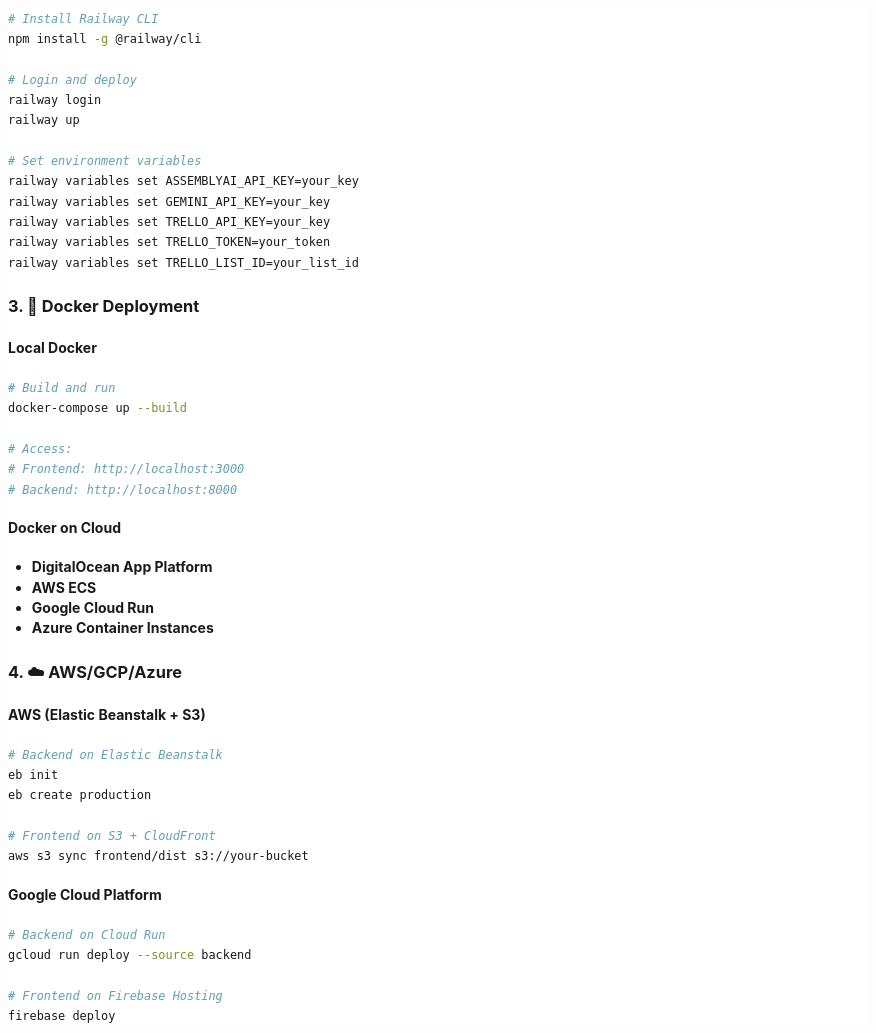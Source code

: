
 ```bash
# Install Railway CLI
npm install -g @railway/cli

# Login and deploy
railway login
railway up

# Set environment variables
railway variables set ASSEMBLYAI_API_KEY=your_key
railway variables set GEMINI_API_KEY=your_key
railway variables set TRELLO_API_KEY=your_key
railway variables set TRELLO_TOKEN=your_token
railway variables set TRELLO_LIST_ID=your_list_id
```

### 3. 🐳 Docker Deployment

#### Local Docker
```bash
# Build and run
docker-compose up --build

# Access:
# Frontend: http://localhost:3000
# Backend: http://localhost:8000
```

#### Docker on Cloud
- **DigitalOcean App Platform**
- **AWS ECS**
- **Google Cloud Run**
- **Azure Container Instances**

### 4. ☁️ AWS/GCP/Azure

#### AWS (Elastic Beanstalk + S3)
```bash
# Backend on Elastic Beanstalk
eb init
eb create production

# Frontend on S3 + CloudFront
aws s3 sync frontend/dist s3://your-bucket
```

#### Google Cloud Platform
```bash
# Backend on Cloud Run
gcloud run deploy --source backend

# Frontend on Firebase Hosting
firebase deploy
```

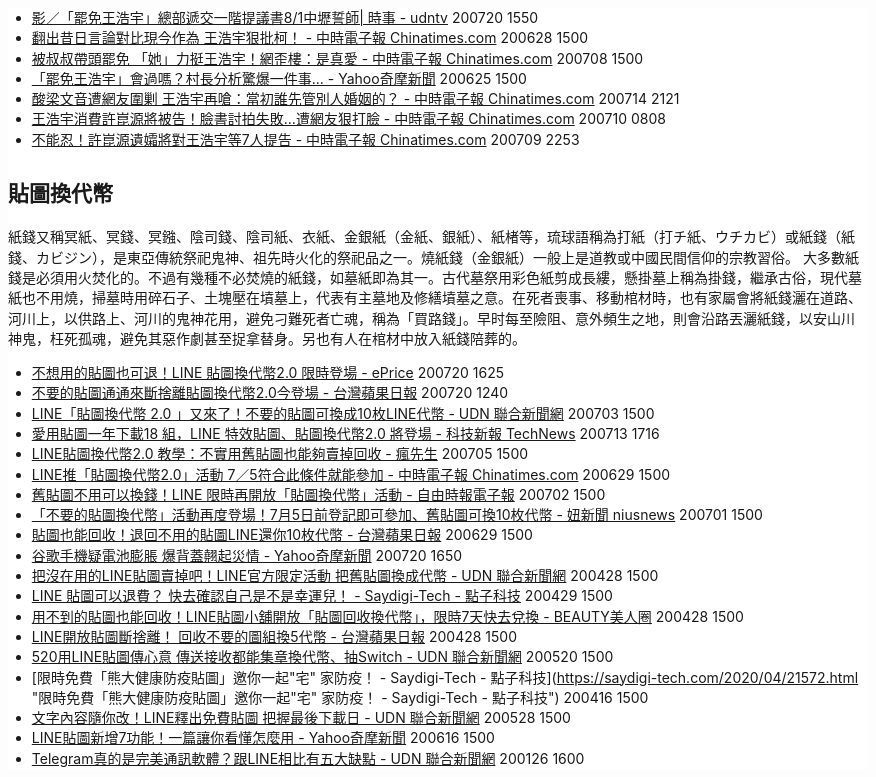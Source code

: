 - [影／「罷免王浩宇」總部遞交一階提議書8/1中壢誓師| 時事 - udntv](https://video.udn.com/news/1181877 "影／「罷免王浩宇」總部遞交一階提議書8/1中壢誓師| 時事 - udntv") 200720 1550
- [翻出昔日言論對比現今作為 王浩宇狠批柯！ - 中時電子報 Chinatimes.com](https://www.chinatimes.com/realtimenews/20200628002693-260407 "翻出昔日言論對比現今作為 王浩宇狠批柯！ - 中時電子報 Chinatimes.com") 200628 1500
- [被叔叔帶頭罷免 「她」力挺王浩宇！網歪樓：是真愛 - 中時電子報 Chinatimes.com](https://www.chinatimes.com/realtimenews/20200708001238-260407 "被叔叔帶頭罷免 「她」力挺王浩宇！網歪樓：是真愛 - 中時電子報 Chinatimes.com") 200708 1500
- [「罷免王浩宇」會過嗎？村長分析驚爆一件事... - Yahoo奇摩新聞](https://tw.news.yahoo.com/%E7%BD%B7%E5%85%8D%E7%8E%8B%E6%B5%A9%E5%AE%87-%E6%9C%83%E9%81%8E%E5%97%8E-%E6%9D%91%E9%95%B7%E5%88%86%E6%9E%90%E9%A9%9A%E7%88%86-%E4%BB%B6%E4%BA%8B-030257036.html "「罷免王浩宇」會過嗎？村長分析驚爆一件事... - Yahoo奇摩新聞") 200625 1500
- [酸梁文音遭網友圍剿 王浩宇再嗆：當初誰先管別人婚姻的？ - 中時電子報 Chinatimes.com](https://www.chinatimes.com/realtimenews/20200714005636-260407 "酸梁文音遭網友圍剿 王浩宇再嗆：當初誰先管別人婚姻的？ - 中時電子報 Chinatimes.com") 200714 2121
- [王浩宇消費許崑源將被告！臉書討拍失敗…遭網友狠打臉 - 中時電子報 Chinatimes.com](https://www.chinatimes.com/realtimenews/20200710001115-260407 "王浩宇消費許崑源將被告！臉書討拍失敗…遭網友狠打臉 - 中時電子報 Chinatimes.com") 200710 0808
- [不能忍！許崑源遺孀將對王浩宇等7人提告 - 中時電子報 Chinatimes.com](https://www.chinatimes.com/realtimenews/20200709006266-260407 "不能忍！許崑源遺孀將對王浩宇等7人提告 - 中時電子報 Chinatimes.com") 200709 2253

## 貼圖換代幣

紙錢又稱冥紙、冥錢、冥鏹、陰司錢、陰司紙、衣紙、金銀紙（金紙、銀紙）、紙楮等，琉球語稱為打紙（打チ紙、ウチカビ）或紙錢（紙錢、カビジン），是東亞傳統祭祀鬼神、祖先時火化的祭祀品之一。燒紙錢（金銀紙）一般上是道教或中國民間信仰的宗教習俗。
大多數紙錢是必須用火焚化的。不過有幾種不必焚燒的紙錢，如墓紙即為其一。古代墓祭用彩色紙剪成長縷，懸掛墓上稱為掛錢，繼承古俗，現代墓紙也不用燒，掃墓時用碎石子、土塊壓在墳墓上，代表有主墓地及修繕墳墓之意。在死者喪事、移動棺材時，也有家屬會將紙錢灑在道路、河川上，以供路上、河川的鬼神花用，避免刁難死者亡魂，稱為「買路錢」。早时每至險阻、意外頻生之地，則會沿路丟灑紙錢，以安山川神鬼，枉死孤魂，避免其惡作劇甚至捉拿替身。另也有人在棺材中放入紙錢陪葬的。
- [不想用的貼圖也可退！LINE 貼圖換代幣2.0 限時登場 - ePrice](https://m.eprice.com.tw/smartos/talk/4504/5544136/1/ "不想用的貼圖也可退！LINE 貼圖換代幣2.0 限時登場 - ePrice") 200720 1625
- [不要的貼圖通通來斷捨離貼圖換代幣2.0今登場 - 台灣蘋果日報](https://tw.appledaily.com/gadget/20200720/QG2KUCUVZFSVVHXZGQCWSFNIBI/ "不要的貼圖通通來斷捨離貼圖換代幣2.0今登場 - 台灣蘋果日報") 200720 1240
- [LINE「貼圖換代幣 2.0 」又來了！不要的貼圖可換成10枚LINE代幣 - UDN 聯合新聞網](https://udn.com/news/story/11017/4676620 "LINE「貼圖換代幣 2.0 」又來了！不要的貼圖可換成10枚LINE代幣 - UDN 聯合新聞網") 200703 1500
- [愛用貼圖一年下載18 組，LINE 特效貼圖、貼圖換代幣2.0 將登場 - 科技新報 TechNews](https://technews.tw/2020/07/13/creators-market-at-line-converge-2020-taiwan/ "愛用貼圖一年下載18 組，LINE 特效貼圖、貼圖換代幣2.0 將登場 - 科技新報 TechNews") 200713 1716
- [LINE貼圖換代幣2.0 教學：不實用舊貼圖也能夠賣掉回收 - 瘋先生](https://mrmad.com.tw/line-stickers-for-token-2-0-teaching "LINE貼圖換代幣2.0 教學：不實用舊貼圖也能夠賣掉回收 - 瘋先生") 200705 1500
- [LINE推「貼圖換代幣2.0」活動 7／5符合此條件就能參加 - 中時電子報 Chinatimes.com](https://www.chinatimes.com/realtimenews/20200629003255-260412 "LINE推「貼圖換代幣2.0」活動 7／5符合此條件就能參加 - 中時電子報 Chinatimes.com") 200629 1500
- [舊貼圖不用可以換錢！LINE 限時再開放「貼圖換代幣」活動 - 自由時報電子報](https://3c.ltn.com.tw/news/40896 "舊貼圖不用可以換錢！LINE 限時再開放「貼圖換代幣」活動 - 自由時報電子報") 200702 1500
- [「不要的貼圖換代幣」活動再度登場！7月5日前登記即可參加、舊貼圖可換10枚代幣 - 妞新聞 niusnews](https://www.niusnews.com/=P2qyszd2 "「不要的貼圖換代幣」活動再度登場！7月5日前登記即可參加、舊貼圖可換10枚代幣 - 妞新聞 niusnews") 200701 1500
- [貼圖也能回收！退回不用的貼圖LINE還你10枚代幣 - 台灣蘋果日報](https://tw.appledaily.com/gadget/20200629/HTOGO4EKCXBJWBYWPGP6ANSDI4/ "貼圖也能回收！退回不用的貼圖LINE還你10枚代幣 - 台灣蘋果日報") 200629 1500
- [谷歌手機疑電池膨脹 爆背蓋翹起災情 - Yahoo奇摩新聞](https://tw.news.yahoo.com/%E8%B0%B7%E6%AD%8C%E6%89%8B%E6%A9%9F%E7%96%91%E9%9B%BB%E6%B1%A0%E8%86%A8%E8%84%B9-%E7%88%86%E8%83%8C%E8%93%8B%E7%BF%B9%E8%B5%B7%E7%81%BD%E6%83%85-085019133.html "谷歌手機疑電池膨脹 爆背蓋翹起災情 - Yahoo奇摩新聞") 200720 1650
- [把沒在用的LINE貼圖賣掉吧！LINE官方限定活動 把舊貼圖換成代幣 - UDN 聯合新聞網](https://udn.com/news/story/11017/4524954 "把沒在用的LINE貼圖賣掉吧！LINE官方限定活動 把舊貼圖換成代幣 - UDN 聯合新聞網") 200428 1500
- [LINE 貼圖可以退費？ 快去確認自己是不是幸運兒！ - Saydigi-Tech - 點子科技](https://saydigi-tech.com/2020/04/22135.html "LINE 貼圖可以退費？ 快去確認自己是不是幸運兒！ - Saydigi-Tech - 點子科技") 200429 1500
- [用不到的貼圖也能回收！LINE貼圖小舖開放「貼圖回收換代幣」，限時7天快去兌換 - BEAUTY美人圈](https://www.beauty321.com/post/32229 "用不到的貼圖也能回收！LINE貼圖小舖開放「貼圖回收換代幣」，限時7天快去兌換 - BEAUTY美人圈") 200428 1500
- [LINE開放貼圖斷捨離！ 回收不要的圖組換5代幣 - 台灣蘋果日報](https://tw.appledaily.com/gadget/20200428/ROOU3YSSK62VM2IQKKKDJEWNCY/ "LINE開放貼圖斷捨離！ 回收不要的圖組換5代幣 - 台灣蘋果日報") 200428 1500
- [520用LINE貼圖傳心意 傳送接收都能集章換代幣、抽Switch - UDN 聯合新聞網](https://udn.com/news/story/7086/4577603 "520用LINE貼圖傳心意 傳送接收都能集章換代幣、抽Switch - UDN 聯合新聞網") 200520 1500
- [限時免費「熊大健康防疫貼圖」邀你一起"宅" 家防疫！ - Saydigi-Tech - 點子科技](https://saydigi-tech.com/2020/04/21572.html "限時免費「熊大健康防疫貼圖」邀你一起"宅" 家防疫！ - Saydigi-Tech - 點子科技") 200416 1500
- [文字內容隨你改！LINE釋出免費貼圖 把握最後下載日 - UDN 聯合新聞網](https://udn.com/news/story/7088/4595945 "文字內容隨你改！LINE釋出免費貼圖 把握最後下載日 - UDN 聯合新聞網") 200528 1500
- [LINE貼圖新增7功能！一篇讓你看懂怎麼用 - Yahoo奇摩新聞](https://tw.news.yahoo.com/line%E8%B2%BC%E5%9C%96%E6%96%B0%E5%A2%9E7%E5%8A%9F%E8%83%BD-%E7%AF%87%E8%AE%93%E4%BD%A0%E7%9C%8B%E6%87%82%E6%80%8E%E9%BA%BC%E7%94%A8-054835160.html "LINE貼圖新增7功能！一篇讓你看懂怎麼用 - Yahoo奇摩新聞") 200616 1500
- [Telegram真的是完美通訊軟體？跟LINE相比有五大缺點 - UDN 聯合新聞網](https://udn.com/news/story/11017/4300997 "Telegram真的是完美通訊軟體？跟LINE相比有五大缺點 - UDN 聯合新聞網") 200126 1600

:: Assignment ::
How many lines of the listing above hold the string "variables"? Answer with the number alone.

:: Exercise response ::
6